- THE TASK: Search the data for "paragraph" and copy every matching line.
══ RECORDS FOR THIS TASK ══
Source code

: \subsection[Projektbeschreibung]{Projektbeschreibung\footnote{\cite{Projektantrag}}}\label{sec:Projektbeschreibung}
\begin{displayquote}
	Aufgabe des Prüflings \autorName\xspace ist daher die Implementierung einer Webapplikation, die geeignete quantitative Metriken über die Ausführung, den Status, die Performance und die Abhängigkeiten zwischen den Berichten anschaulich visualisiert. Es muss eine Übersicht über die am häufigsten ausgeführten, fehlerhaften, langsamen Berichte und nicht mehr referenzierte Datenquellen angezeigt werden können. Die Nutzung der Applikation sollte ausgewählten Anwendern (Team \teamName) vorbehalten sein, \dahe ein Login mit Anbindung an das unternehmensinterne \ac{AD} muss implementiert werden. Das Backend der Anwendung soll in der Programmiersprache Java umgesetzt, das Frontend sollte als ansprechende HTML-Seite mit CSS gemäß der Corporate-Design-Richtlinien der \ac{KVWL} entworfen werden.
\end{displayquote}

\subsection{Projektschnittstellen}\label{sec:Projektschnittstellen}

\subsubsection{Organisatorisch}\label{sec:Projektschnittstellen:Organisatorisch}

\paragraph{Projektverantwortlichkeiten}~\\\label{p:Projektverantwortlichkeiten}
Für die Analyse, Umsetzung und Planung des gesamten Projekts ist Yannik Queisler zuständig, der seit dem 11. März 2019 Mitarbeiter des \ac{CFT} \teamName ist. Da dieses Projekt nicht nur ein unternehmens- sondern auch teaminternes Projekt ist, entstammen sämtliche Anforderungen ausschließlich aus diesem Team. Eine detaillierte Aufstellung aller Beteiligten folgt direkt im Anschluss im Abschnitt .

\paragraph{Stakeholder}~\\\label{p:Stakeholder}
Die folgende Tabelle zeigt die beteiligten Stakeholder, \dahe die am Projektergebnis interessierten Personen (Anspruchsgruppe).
═══
- RESULT FOR THIS TASK:
\paragraph{Projektverantwortlichkeiten}~\\\label{p:Projektverantwortlichkeiten}
\paragraph{Stakeholder}~\\\label{p:Stakeholder}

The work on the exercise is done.